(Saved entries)

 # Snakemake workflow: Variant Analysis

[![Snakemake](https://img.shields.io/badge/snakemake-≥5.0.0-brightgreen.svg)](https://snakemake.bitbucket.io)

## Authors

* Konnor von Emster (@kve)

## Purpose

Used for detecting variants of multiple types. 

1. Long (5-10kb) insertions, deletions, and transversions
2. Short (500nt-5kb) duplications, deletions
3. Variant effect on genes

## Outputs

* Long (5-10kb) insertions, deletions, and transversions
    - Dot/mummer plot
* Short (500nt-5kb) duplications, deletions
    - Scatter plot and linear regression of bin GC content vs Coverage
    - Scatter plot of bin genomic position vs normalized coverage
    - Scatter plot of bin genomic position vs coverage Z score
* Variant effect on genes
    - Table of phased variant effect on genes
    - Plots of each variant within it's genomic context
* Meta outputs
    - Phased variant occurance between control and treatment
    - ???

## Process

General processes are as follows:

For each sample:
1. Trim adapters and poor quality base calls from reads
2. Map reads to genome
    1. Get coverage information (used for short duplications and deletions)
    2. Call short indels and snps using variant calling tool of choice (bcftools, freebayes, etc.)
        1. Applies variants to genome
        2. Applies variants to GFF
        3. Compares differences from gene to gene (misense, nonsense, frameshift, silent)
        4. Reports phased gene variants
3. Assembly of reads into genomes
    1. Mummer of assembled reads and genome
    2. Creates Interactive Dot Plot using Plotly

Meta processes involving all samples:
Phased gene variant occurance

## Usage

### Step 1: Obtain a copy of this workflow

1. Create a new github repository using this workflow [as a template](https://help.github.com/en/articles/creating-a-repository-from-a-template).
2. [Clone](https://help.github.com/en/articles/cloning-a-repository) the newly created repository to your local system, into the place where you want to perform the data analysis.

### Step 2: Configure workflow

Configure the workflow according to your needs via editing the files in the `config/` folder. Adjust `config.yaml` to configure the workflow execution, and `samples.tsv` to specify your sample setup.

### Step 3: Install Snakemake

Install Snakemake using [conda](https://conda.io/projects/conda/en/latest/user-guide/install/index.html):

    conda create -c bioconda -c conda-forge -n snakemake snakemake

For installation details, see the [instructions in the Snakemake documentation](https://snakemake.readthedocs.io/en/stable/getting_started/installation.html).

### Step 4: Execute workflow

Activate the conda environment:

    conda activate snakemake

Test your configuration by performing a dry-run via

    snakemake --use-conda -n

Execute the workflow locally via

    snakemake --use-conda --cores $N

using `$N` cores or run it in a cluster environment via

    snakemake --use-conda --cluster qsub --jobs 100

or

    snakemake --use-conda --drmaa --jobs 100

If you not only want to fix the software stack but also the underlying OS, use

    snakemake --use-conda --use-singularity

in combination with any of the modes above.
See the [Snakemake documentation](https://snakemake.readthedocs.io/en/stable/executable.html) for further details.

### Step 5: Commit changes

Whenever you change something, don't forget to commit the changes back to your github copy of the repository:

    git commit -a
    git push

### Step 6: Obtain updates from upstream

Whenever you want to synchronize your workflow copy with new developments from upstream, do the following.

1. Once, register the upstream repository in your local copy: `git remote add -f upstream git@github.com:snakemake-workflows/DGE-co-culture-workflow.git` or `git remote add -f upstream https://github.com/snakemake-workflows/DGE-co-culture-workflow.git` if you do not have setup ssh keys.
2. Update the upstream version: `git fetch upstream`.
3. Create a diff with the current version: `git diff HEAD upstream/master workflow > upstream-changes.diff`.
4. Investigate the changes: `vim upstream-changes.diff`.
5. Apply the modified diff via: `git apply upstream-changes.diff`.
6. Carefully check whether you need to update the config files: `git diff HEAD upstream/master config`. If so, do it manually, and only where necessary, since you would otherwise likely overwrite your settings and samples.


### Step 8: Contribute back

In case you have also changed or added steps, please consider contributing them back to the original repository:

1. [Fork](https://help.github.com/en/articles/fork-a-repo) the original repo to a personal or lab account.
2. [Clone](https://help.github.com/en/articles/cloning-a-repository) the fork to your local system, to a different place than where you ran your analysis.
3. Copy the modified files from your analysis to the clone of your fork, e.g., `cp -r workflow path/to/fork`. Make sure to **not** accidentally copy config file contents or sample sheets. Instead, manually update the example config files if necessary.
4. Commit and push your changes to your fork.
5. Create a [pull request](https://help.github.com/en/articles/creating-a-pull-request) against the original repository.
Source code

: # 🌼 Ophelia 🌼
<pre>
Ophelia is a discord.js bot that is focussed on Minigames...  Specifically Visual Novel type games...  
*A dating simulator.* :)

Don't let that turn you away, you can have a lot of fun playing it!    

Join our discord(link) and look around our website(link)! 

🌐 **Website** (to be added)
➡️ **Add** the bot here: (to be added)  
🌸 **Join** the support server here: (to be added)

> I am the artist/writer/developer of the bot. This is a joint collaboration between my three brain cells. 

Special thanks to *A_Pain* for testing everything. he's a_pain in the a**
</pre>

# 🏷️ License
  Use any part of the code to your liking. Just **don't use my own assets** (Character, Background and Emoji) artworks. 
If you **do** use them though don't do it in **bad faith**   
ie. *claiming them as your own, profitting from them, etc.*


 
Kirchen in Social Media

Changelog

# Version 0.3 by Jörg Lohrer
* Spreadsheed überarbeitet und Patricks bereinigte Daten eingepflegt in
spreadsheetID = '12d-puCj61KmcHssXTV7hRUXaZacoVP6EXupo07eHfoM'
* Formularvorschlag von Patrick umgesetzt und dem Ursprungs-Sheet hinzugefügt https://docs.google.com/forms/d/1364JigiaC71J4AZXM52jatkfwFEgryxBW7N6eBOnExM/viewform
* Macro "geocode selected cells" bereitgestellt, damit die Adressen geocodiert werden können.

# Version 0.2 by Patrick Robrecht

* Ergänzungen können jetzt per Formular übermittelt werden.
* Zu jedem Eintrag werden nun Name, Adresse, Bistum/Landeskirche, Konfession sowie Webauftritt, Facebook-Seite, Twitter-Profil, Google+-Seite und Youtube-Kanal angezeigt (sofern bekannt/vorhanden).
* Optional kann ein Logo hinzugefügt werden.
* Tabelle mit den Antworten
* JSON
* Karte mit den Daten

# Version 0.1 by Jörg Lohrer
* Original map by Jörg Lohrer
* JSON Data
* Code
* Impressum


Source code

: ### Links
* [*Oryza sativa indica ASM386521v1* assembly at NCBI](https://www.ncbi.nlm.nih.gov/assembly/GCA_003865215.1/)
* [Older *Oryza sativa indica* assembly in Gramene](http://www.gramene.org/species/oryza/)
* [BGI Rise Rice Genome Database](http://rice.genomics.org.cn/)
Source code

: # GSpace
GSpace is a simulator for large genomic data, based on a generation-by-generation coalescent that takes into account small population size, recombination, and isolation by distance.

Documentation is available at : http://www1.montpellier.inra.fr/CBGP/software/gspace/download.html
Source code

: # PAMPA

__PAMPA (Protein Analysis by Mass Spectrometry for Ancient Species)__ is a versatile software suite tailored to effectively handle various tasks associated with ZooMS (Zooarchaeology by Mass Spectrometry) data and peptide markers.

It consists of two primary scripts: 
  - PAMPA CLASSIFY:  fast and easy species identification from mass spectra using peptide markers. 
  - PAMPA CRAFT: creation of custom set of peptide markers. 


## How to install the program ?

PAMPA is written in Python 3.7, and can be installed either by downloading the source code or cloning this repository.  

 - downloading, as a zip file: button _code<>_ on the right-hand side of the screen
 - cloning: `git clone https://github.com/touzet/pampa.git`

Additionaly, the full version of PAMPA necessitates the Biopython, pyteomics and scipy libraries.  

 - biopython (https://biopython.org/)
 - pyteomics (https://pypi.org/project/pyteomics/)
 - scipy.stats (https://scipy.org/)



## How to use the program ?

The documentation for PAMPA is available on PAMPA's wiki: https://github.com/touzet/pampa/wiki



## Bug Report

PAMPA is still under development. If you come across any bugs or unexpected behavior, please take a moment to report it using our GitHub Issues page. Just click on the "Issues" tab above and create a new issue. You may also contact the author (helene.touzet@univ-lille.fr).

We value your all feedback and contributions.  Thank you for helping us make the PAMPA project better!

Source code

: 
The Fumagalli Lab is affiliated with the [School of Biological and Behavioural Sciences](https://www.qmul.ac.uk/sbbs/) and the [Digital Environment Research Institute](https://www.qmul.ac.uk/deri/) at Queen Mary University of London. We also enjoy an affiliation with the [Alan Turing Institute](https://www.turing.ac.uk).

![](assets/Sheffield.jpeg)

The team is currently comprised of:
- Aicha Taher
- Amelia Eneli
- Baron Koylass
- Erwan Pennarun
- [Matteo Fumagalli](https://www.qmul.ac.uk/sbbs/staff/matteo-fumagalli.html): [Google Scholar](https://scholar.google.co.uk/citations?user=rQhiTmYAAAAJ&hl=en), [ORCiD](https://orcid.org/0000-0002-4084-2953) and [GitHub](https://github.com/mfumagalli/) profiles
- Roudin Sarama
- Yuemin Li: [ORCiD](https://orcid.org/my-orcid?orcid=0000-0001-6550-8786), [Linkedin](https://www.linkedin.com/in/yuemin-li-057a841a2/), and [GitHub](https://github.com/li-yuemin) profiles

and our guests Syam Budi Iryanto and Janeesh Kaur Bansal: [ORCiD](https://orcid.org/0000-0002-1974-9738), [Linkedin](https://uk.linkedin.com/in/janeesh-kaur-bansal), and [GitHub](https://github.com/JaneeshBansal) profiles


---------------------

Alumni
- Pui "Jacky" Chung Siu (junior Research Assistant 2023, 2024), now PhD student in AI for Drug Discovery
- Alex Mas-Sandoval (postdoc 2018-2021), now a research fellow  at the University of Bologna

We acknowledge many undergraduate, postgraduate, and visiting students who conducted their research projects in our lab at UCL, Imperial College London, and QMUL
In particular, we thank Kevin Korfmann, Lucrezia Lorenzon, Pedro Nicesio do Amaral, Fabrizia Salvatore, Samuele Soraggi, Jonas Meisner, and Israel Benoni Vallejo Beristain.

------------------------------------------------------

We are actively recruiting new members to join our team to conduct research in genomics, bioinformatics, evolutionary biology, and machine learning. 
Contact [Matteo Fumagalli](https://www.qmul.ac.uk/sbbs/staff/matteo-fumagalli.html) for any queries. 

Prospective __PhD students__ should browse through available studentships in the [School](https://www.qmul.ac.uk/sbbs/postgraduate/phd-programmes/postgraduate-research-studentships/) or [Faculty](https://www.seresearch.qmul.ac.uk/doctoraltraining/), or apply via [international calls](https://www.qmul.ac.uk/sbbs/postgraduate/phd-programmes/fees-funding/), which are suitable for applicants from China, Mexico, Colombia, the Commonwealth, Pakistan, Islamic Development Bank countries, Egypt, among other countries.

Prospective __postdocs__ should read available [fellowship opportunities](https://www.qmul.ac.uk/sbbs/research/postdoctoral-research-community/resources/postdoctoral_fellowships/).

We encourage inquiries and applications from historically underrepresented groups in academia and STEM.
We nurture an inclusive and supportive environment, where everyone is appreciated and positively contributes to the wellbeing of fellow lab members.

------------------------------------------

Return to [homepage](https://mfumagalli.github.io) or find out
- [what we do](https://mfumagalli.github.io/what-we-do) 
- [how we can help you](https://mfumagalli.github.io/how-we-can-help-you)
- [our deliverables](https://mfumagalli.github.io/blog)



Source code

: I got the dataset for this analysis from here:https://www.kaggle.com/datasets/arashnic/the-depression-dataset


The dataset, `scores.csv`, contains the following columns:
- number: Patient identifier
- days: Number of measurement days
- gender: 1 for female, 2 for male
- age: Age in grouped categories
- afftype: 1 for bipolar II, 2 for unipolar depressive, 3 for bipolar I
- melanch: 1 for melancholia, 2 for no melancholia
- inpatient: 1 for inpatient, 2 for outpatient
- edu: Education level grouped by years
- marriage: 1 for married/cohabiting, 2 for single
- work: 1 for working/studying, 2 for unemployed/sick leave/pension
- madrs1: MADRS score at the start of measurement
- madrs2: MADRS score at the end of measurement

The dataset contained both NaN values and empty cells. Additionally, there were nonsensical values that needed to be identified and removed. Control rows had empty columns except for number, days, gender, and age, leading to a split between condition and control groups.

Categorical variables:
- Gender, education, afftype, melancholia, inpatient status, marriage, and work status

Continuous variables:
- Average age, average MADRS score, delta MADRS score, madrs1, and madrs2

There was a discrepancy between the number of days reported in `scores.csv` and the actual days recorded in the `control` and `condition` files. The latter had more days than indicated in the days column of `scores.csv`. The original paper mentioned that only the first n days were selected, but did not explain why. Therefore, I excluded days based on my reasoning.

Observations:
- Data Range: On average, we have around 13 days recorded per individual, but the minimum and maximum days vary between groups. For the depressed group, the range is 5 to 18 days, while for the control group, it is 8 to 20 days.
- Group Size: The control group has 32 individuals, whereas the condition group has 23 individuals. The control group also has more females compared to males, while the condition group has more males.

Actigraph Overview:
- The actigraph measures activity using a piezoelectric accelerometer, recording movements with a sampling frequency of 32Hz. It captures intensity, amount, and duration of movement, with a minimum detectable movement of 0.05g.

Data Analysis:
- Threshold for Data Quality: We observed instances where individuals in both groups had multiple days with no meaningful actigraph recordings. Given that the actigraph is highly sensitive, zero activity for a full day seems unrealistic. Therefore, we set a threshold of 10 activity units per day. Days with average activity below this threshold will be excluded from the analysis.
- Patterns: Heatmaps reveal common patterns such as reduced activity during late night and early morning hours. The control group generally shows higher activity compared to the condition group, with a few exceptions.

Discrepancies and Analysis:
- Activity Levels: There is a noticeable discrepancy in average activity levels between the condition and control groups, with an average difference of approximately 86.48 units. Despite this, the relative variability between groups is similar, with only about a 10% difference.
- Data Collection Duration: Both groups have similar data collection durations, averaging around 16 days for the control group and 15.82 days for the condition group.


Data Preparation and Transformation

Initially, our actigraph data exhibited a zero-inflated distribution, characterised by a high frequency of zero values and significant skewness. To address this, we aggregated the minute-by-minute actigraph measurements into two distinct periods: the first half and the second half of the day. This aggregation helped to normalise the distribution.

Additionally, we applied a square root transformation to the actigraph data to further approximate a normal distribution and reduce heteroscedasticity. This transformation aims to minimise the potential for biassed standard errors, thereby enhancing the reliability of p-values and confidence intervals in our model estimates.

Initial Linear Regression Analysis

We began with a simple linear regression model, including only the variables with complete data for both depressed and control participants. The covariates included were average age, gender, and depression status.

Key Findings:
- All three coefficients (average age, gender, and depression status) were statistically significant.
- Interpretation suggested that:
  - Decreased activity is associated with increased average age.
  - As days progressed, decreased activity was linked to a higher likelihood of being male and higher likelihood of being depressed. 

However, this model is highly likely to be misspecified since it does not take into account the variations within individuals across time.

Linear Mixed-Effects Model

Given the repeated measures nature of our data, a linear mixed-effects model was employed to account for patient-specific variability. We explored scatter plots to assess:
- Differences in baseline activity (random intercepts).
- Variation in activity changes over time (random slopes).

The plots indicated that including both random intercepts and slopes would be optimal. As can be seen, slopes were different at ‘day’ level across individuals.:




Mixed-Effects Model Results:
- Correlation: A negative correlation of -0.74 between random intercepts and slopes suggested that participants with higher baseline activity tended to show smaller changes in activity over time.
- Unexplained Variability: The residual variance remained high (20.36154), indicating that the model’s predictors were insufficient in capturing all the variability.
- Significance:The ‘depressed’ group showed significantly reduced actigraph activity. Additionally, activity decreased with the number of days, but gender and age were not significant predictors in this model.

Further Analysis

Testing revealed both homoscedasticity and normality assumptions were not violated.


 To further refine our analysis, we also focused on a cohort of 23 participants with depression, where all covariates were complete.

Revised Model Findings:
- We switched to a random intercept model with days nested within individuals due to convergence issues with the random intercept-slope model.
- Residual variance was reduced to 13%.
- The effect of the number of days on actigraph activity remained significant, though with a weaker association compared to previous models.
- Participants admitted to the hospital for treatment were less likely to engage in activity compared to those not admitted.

**Directions for this task**. Which lines above run from the one containing "Use any part" to the one containing "spreadsheetID = '12d-puCj61KmcHssXTV7hRUXaZacoVP6EXupo07eHfoM'"? Give them again exactly, both ends included.

**Answer space**.
  Use any part of the code to your liking. Just **don't use my own assets** (Character, Background and Emoji) artworks. 
If you **do** use them though don't do it in **bad faith**   
ie. *claiming them as your own, profitting from them, etc.*


 
Kirchen in Social Media

Changelog

# Version 0.3 by Jörg Lohrer
* Spreadsheed überarbeitet und Patricks bereinigte Daten eingepflegt in
spreadsheetID = '12d-puCj61KmcHssXTV7hRUXaZacoVP6EXupo07eHfoM'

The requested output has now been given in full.